#### What the exercise asks:
Write the records out again exactly as they read, dropping any picture they hold.

#### Given records:
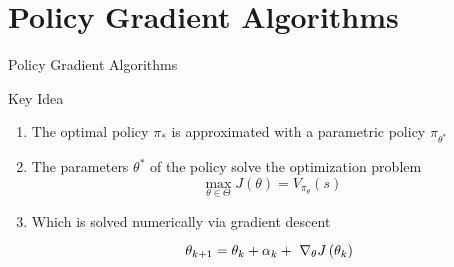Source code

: \section{Policy Gradient Algorithms}


\begin{frame}{Policy Gradient Algorithms}
	
	\begin{block}{Key Idea}
	\begin{enumerate}
		\item<+-> The optimal policy $\pi_*$ is approximated with a parametric policy $\pi_{\theta^*}$
		\item<+-> The parameters $\theta^*$ of the policy solve the optimization problem 
		\begin{equation*}
			\max_{\theta \in \Theta} J(\theta) = V_{\pi_\theta}(s)
		\end{equation*}
		\item<+-> Which is solved numerically via gradient descent
		\begin{equation*}
		\theta_{k+1} = \theta_k + \alpha_k + 
       		\tikz[baseline]{
           		\node[anchor=base] (gradient) {$\nabla_\theta J\left(\theta_k\right)$};
       	   }
		\end{equation*}
	\end{enumerate}
	\end{block}
	
\end{frame}

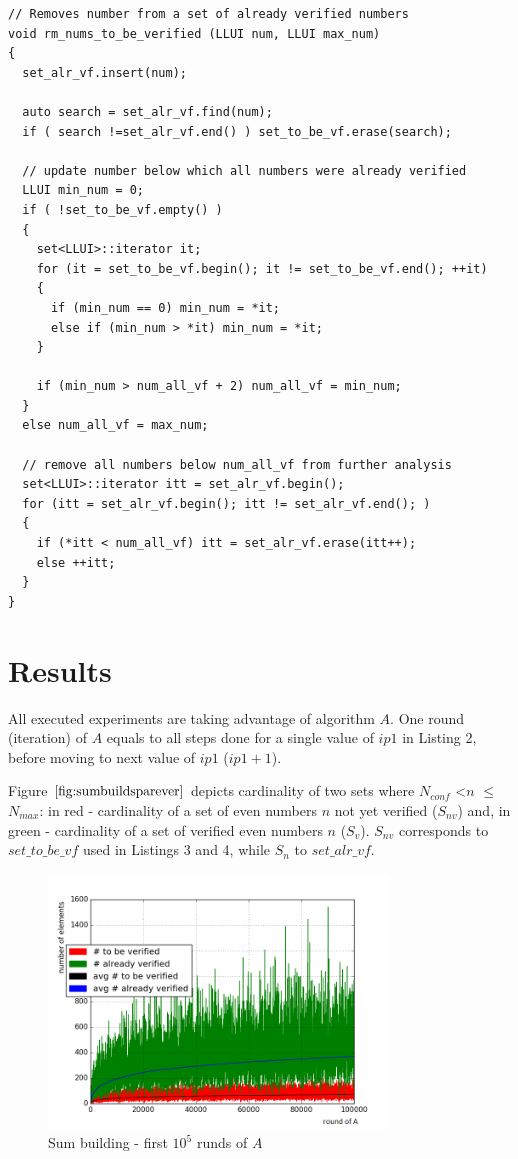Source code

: \documentclass[10pt,twocolumn]{article}
\begin{document}
\lstset{language=C++}
\lstset{breaklines=true}
\lstset{frame=shadowbox}
\begin{lstlisting}[linewidth=8.7cm]
// Removes number from a set of already verified numbers 
void rm_nums_to_be_verified (LLUI num, LLUI max_num)
{
  set_alr_vf.insert(num);

  auto search = set_alr_vf.find(num);
  if ( search !=set_alr_vf.end() ) set_to_be_vf.erase(search);
	
  // update number below which all numbers were already verified
  LLUI min_num = 0;
  if ( !set_to_be_vf.empty() )
  {
    set<LLUI>::iterator it;
    for (it = set_to_be_vf.begin(); it != set_to_be_vf.end(); ++it)
    {
      if (min_num == 0) min_num = *it;
      else if (min_num > *it) min_num = *it;
    }

    if (min_num > num_all_vf + 2) num_all_vf = min_num;
  }
  else num_all_vf = max_num;
	
  // remove all numbers below num_all_vf from further analysis
  set<LLUI>::iterator itt = set_alr_vf.begin();
  for (itt = set_alr_vf.begin(); itt != set_alr_vf.end(); ) 
  {
    if (*itt < num_all_vf) itt = set_alr_vf.erase(itt++);
    else ++itt;
  }
}
\end{lstlisting}

\section{Results}

All executed experiments are taking advantage of algorithm $A$. One round (iteration) of $A$ equals to all steps done for a single value of $ip1$ in Listing 2, before moving to next value of $ip1$ ($ip1+1$). \par
Figure $\ref{fig:sumbuildsparever}$ depicts cardinality of two sets where $N_{conf}$ \textless $n$ $\leq$ $N_{max}$: in red - cardinality of a set of even numbers $n$ not yet verified ($S_{nv}$) and, in green - cardinality of a set of verified even numbers $n$ ($S_v$). $S_{nv}$ corresponds to $set\_to\_be\_vf$ used in Listings 3 and 4, while $S_n$ to $set\_alr\_vf$.

\begin{figure}[!ht]
\centering
\captionsetup{justification=centering}
\includegraphics[width=9cm]{f_sum_build_spare_and_to_be_verified}
\caption[caption]{Sum building - first $10^5$ runds of $A$}
\label{fig:sumbuildsparever}
\end{figure}
\end{document}
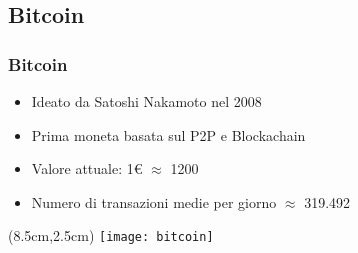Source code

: \subsection{Bitcoin}
\begin{frame}
 \frametitle{Bitcoin}

 \begin{itemize}
  \item<1-> Ideato da Satoshi Nakamoto nel 2008
  \item<2-> Prima moneta basata sul P2P e Blockachain%
  \item<3-> Valore attuale: 1\euro{} $ \approx $  1200\bitcoin{}
  \item<4-> Numero di transazioni medie per giorno $ \approx $ 319.492
 \end{itemize}



 \begin{textblock*}{5cm}(8.5cm,2.5cm)
  \texttt{[image: bitcoin]}
 \end{textblock*}

\end{frame}
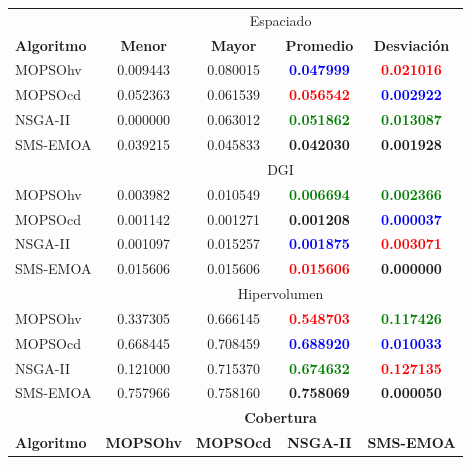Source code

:       \clearpage
      \newpage
 

\begin{table}
 \begin{center}
  \begin{tabular}{|l|cc|cc|} \hline
    & \multicolumn{4}{|c|}{Espaciado} \\ 
	\textbf{Algoritmo} & \textbf{Menor} & \textbf{Mayor} & \textbf{Promedio} & \textbf{Desviaci\'on} \\  \hline \hline
	MOPSOhv &0.009443 & 0.080015 & \textbf{\textcolor{blue}{ 0.047999}} & \textbf{\textcolor{red}{ 0.021016}}    \\ 
	MOPSOcd &0.052363 & 0.061539 & \textbf{\textcolor{red}{ 0.056542}} & \textbf{\textcolor{blue}{ 0.002922}}  \\ 
	NSGA-II &0.000000 & 0.063012 &  \textbf{\textcolor{green}{0.051862}} & \textbf{\textcolor{green}{ 0.013087}}   \\  
	SMS-EMOA & 0.039215 & 0.045833 & \textbf{0.042030} & \textbf{ 0.001928}   \\  
	\hline\hline
    & \multicolumn{4}{|c|}{DGI} \\ 
	\hline\hline
	MOPSOhv &0.003982 & 0.010549 &  \textbf{\textcolor{green}{0.006694}} &  \textbf{\textcolor{green}{0.002366}}   \\ 
	MOPSOcd &0.001142 & 0.001271 & \textbf{0.001208} & \textbf{\textcolor{blue}{ 0.000037}} \\ 
	NSGA-II &0.001097 & 0.015257 &  \textbf{\textcolor{blue}{0.001875}} & \textbf{\textcolor{red}{ 0.003071}}   \\  
	SMS-EMOA &0.015606 & 0.015606 & \textbf{\textcolor{red}{0.015606}} &  \textbf{0.000000}   \\  
	\hline\hline
    & \multicolumn{4}{|c|}{Hipervolumen} \\ 
	\hline \hline
	MOPSOhv &0.337305 & 0.666145 &  \textbf{\textcolor{red}{0.548703}} & \textbf{\textcolor{green}{0.117426}} \\ 
	MOPSOcd &0.668445 & 0.708459 &  \textbf{\textcolor{blue}{0.688920}} & \textbf{\textcolor{blue}{ 0.010033}}  \\ 
	NSGA-II &0.121000 & 0.715370 & \textbf{\textcolor{green}{ 0.674632}} & \textbf{\textcolor{red}{ 0.127135}}  \\  
	SMS-EMOA &0.757966 & 0.758160 &\textbf{ 0.758069} & \textbf{0.000050}   \\  
	\hline\hline
	& \multicolumn{4}{|c|}{\textbf{Cobertura}} \\ \hline\hline 
	\textbf{Algoritmo} & \textbf{MOPSOhv} & \textbf{MOPSOcd} & \textbf{NSGA-II} & \textbf{SMS-EMOA} \\  \hline \hline

\end{tabular}
\end{center}
\end{table}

#### Output for this task:
Source code

: \section{Policy Gradient Algorithms}


\begin{frame}{Policy Gradient Algorithms}
	
	\begin{block}{Key Idea}
	\begin{enumerate}
		\item<+-> The optimal policy $\pi_*$ is approximated with a parametric policy $\pi_{\theta^*}$
		\item<+-> The parameters $\theta^*$ of the policy solve the optimization problem 
		\begin{equation*}
			\max_{\theta \in \Theta} J(\theta) = V_{\pi_\theta}(s)
		\end{equation*}
		\item<+-> Which is solved numerically via gradient descent
		\begin{equation*}
		\theta_{k+1} = \theta_k + \alpha_k + 
       		\tikz[baseline]{
           		\node[anchor=base] (gradient) {$\nabla_\theta J\left(\theta_k\right)$};
       	   }
		\end{equation*}
	\end{enumerate}
	\end{block}
	
\end{frame}

Source code

: \documentclass[10pt,twocolumn]{article}
\begin{document}
\lstset{language=C++}
\lstset{breaklines=true}
\lstset{frame=shadowbox}
\begin{lstlisting}[linewidth=8.7cm]
// Removes number from a set of already verified numbers 
void rm_nums_to_be_verified (LLUI num, LLUI max_num)
{
  set_alr_vf.insert(num);

  auto search = set_alr_vf.find(num);
  if ( search !=set_alr_vf.end() ) set_to_be_vf.erase(search);
	
  // update number below which all numbers were already verified
  LLUI min_num = 0;
  if ( !set_to_be_vf.empty() )
  {
    set<LLUI>::iterator it;
    for (it = set_to_be_vf.begin(); it != set_to_be_vf.end(); ++it)
    {
      if (min_num == 0) min_num = *it;
      else if (min_num > *it) min_num = *it;
    }

    if (min_num > num_all_vf + 2) num_all_vf = min_num;
  }
  else num_all_vf = max_num;
	
  // remove all numbers below num_all_vf from further analysis
  set<LLUI>::iterator itt = set_alr_vf.begin();
  for (itt = set_alr_vf.begin(); itt != set_alr_vf.end(); ) 
  {
    if (*itt < num_all_vf) itt = set_alr_vf.erase(itt++);
    else ++itt;
  }
}
\end{lstlisting}

\section{Results}

All executed experiments are taking advantage of algorithm $A$. One round (iteration) of $A$ equals to all steps done for a single value of $ip1$ in Listing 2, before moving to next value of $ip1$ ($ip1+1$). \par
Figure $\ref{fig:sumbuildsparever}$ depicts cardinality of two sets where $N_{conf}$ \textless $n$ $\leq$ $N_{max}$: in red - cardinality of a set of even numbers $n$ not yet verified ($S_{nv}$) and, in green - cardinality of a set of verified even numbers $n$ ($S_v$). $S_{nv}$ corresponds to $set\_to\_be\_vf$ used in Listings 3 and 4, while $S_n$ to $set\_alr\_vf$.

\begin{figure}[!ht]
\centering
\captionsetup{justification=centering}
\includegraphics[width=9cm]{f_sum_build_spare_and_to_be_verified}
\caption[caption]{Sum building - first $10^5$ runds of $A$}
\label{fig:sumbuildsparever}
\end{figure}
\end{document}
Source code

: \subsection{Bitcoin}
\begin{frame}
 \frametitle{Bitcoin}

 \begin{itemize}
  \item<1-> Ideato da Satoshi Nakamoto nel 2008
  \item<2-> Prima moneta basata sul P2P e Blockachain%
  \item<3-> Valore attuale: 1\euro{} $ \approx $  1200\bitcoin{}
  \item<4-> Numero di transazioni medie per giorno $ \approx $ 319.492
 \end{itemize}



 \begin{textblock*}{5cm}(8.5cm,2.5cm)
  \texttt{[image: bitcoin]}
 \end{textblock*}

\end{frame}
Source code

:       \clearpage
      \newpage
 

\begin{table}
 \begin{center}
  \begin{tabular}{|l|cc|cc|} \hline
    & \multicolumn{4}{|c|}{Espaciado} \\ 
	\textbf{Algoritmo} & \textbf{Menor} & \textbf{Mayor} & \textbf{Promedio} & \textbf{Desviaci\'on} \\  \hline \hline
	MOPSOhv &0.009443 & 0.080015 & \textbf{\textcolor{blue}{ 0.047999}} & \textbf{\textcolor{red}{ 0.021016}}    \\ 
	MOPSOcd &0.052363 & 0.061539 & \textbf{\textcolor{red}{ 0.056542}} & \textbf{\textcolor{blue}{ 0.002922}}  \\ 
	NSGA-II &0.000000 & 0.063012 &  \textbf{\textcolor{green}{0.051862}} & \textbf{\textcolor{green}{ 0.013087}}   \\  
	SMS-EMOA & 0.039215 & 0.045833 & \textbf{0.042030} & \textbf{ 0.001928}   \\  
	\hline\hline
    & \multicolumn{4}{|c|}{DGI} \\ 
	\hline\hline
	MOPSOhv &0.003982 & 0.010549 &  \textbf{\textcolor{green}{0.006694}} &  \textbf{\textcolor{green}{0.002366}}   \\ 
	MOPSOcd &0.001142 & 0.001271 & \textbf{0.001208} & \textbf{\textcolor{blue}{ 0.000037}} \\ 
	NSGA-II &0.001097 & 0.015257 &  \textbf{\textcolor{blue}{0.001875}} & \textbf{\textcolor{red}{ 0.003071}}   \\  
	SMS-EMOA &0.015606 & 0.015606 & \textbf{\textcolor{red}{0.015606}} &  \textbf{0.000000}   \\  
	\hline\hline
    & \multicolumn{4}{|c|}{Hipervolumen} \\ 
	\hline \hline
	MOPSOhv &0.337305 & 0.666145 &  \textbf{\textcolor{red}{0.548703}} & \textbf{\textcolor{green}{0.117426}} \\ 
	MOPSOcd &0.668445 & 0.708459 &  \textbf{\textcolor{blue}{0.688920}} & \textbf{\textcolor{blue}{ 0.010033}}  \\ 
	NSGA-II &0.121000 & 0.715370 & \textbf{\textcolor{green}{ 0.674632}} & \textbf{\textcolor{red}{ 0.127135}}  \\  
	SMS-EMOA &0.757966 & 0.758160 &\textbf{ 0.758069} & \textbf{0.000050}   \\  
	\hline\hline
	& \multicolumn{4}{|c|}{\textbf{Cobertura}} \\ \hline\hline 
	\textbf{Algoritmo} & \textbf{MOPSOhv} & \textbf{MOPSOcd} & \textbf{NSGA-II} & \textbf{SMS-EMOA} \\  \hline \hline

\end{tabular}
\end{center}
\end{table}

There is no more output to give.